4.5 Nu van het bestaan van de betalingsverplichting moet worden uitgegaan is de conclusie dat de vordering van [appellante] moet worden toegewezen.
Het hof overweegt dat een restitutierisico onder de gegeven omstandigheden aan deze toewijzing niet, althans onvoldoende, in de weg mag staan, mede gelet op het feit dat High Stream dit risico op voorhand in de vorm van de garantie uit artikel 13 van de inhuurovereenkomst heeft aanvaard.
Het hoger beroep slaagt. Het vonnis waarvan beroep moet worden vernietigd. De vordering van [appellante] zal alsnog worden toegewezen, te vermeerderen met de (subsidiair gevorderde) wettelijke rente - nu High Stream de toepasselijkheid van de algemene voorwaarden en daarmee de contractuele rente heeft betwist - vanaf de dag van de inleidende dagvaarding. High Stream zal als de in het ongelijk gestelde partij worden veroordeeld in de proceskosten van de beide instanties.

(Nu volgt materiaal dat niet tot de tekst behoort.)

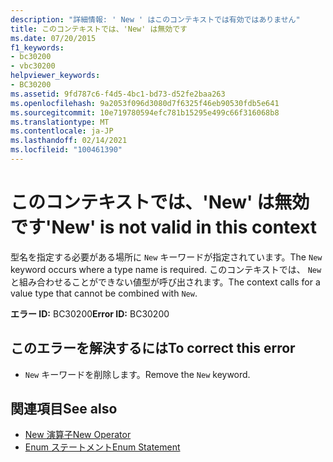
 ```yaml
---
description: "詳細情報: ' New ' はこのコンテキストでは有効ではありません"
title: このコンテキストでは、'New' は無効です
ms.date: 07/20/2015
f1_keywords:
- bc30200
- vbc30200
helpviewer_keywords:
- BC30200
ms.assetid: 9fd787c6-f4d5-4bc1-bd73-d52fe2baa263
ms.openlocfilehash: 9a2053f096d3080d7f6325f46eb90530fdb5e641
ms.sourcegitcommit: 10e719780594efc781b15295e499c66f316068b8
ms.translationtype: MT
ms.contentlocale: ja-JP
ms.lasthandoff: 02/14/2021
ms.locfileid: "100461390"
---
```

# <a name="new-is-not-valid-in-this-context"></a><span data-ttu-id="bbbd1-103">このコンテキストでは、'New' は無効です</span><span class="sxs-lookup"><span data-stu-id="bbbd1-103">'New' is not valid in this context</span></span>

<span data-ttu-id="bbbd1-104">型名を指定する必要がある場所に `New` キーワードが指定されています。</span><span class="sxs-lookup"><span data-stu-id="bbbd1-104">The `New` keyword occurs where a type name is required.</span></span> <span data-ttu-id="bbbd1-105">このコンテキストでは、 `New`と組み合わせることができない値型が呼び出されます。</span><span class="sxs-lookup"><span data-stu-id="bbbd1-105">The context calls for a value type that cannot be combined with `New`.</span></span>  
  
 <span data-ttu-id="bbbd1-106">**エラー ID:** BC30200</span><span class="sxs-lookup"><span data-stu-id="bbbd1-106">**Error ID:** BC30200</span></span>  
  
## <a name="to-correct-this-error"></a><span data-ttu-id="bbbd1-107">このエラーを解決するには</span><span class="sxs-lookup"><span data-stu-id="bbbd1-107">To correct this error</span></span>  
  
- <span data-ttu-id="bbbd1-108">`New` キーワードを削除します。</span><span class="sxs-lookup"><span data-stu-id="bbbd1-108">Remove the `New` keyword.</span></span>  
  
## <a name="see-also"></a><span data-ttu-id="bbbd1-109">関連項目</span><span class="sxs-lookup"><span data-stu-id="bbbd1-109">See also</span></span>

- [<span data-ttu-id="bbbd1-110">New 演算子</span><span class="sxs-lookup"><span data-stu-id="bbbd1-110">New Operator</span></span>](../language-reference/operators/new-operator.md)
- [<span data-ttu-id="bbbd1-111">Enum ステートメント</span><span class="sxs-lookup"><span data-stu-id="bbbd1-111">Enum Statement</span></span>](../language-reference/statements/enum-statement.md)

Het hof, recht doende in hoger beroep in kort geding:
vernietigt het tussen de partijen gewezen vonnis van de voorzieningenrechter in de rechtbank Utrecht van 3 oktober 2008,
en, opnieuw recht doende,
veroordeelt High Stream tot betaling aan [appellante] van een bedrag van € 22.315,49, te vermeerderen met de wettelijke rente vanaf 17 juni 2008 tot aan de dag van de voldoening,
veroordeelt High Stream in de proceskosten van de beide instanties, tot aan deze uitspraak aan de zijde van [appellante] in eerste aanleg begroot op € 325,80 voor verschotten en op € 816,-- voor salaris van de advocaat overeenkomstig het liquidatietarief en in hoger beroep begroot op € 741,80 voor verschotten en op € 3.474,-- voor salaris van de advocaat overeenkomstig het liquidatietarief;
verklaart dit arrest uitvoerbaar bij voorraad.
Dit arrest is gewezen door mrs. A. Smeeïng-van Hees, A.M.C. Groen en
J.G. Sijmons, en is in tegenwoordigheid van de griffier uitgesproken ter openbare terechtzitting van 23 juni 2009.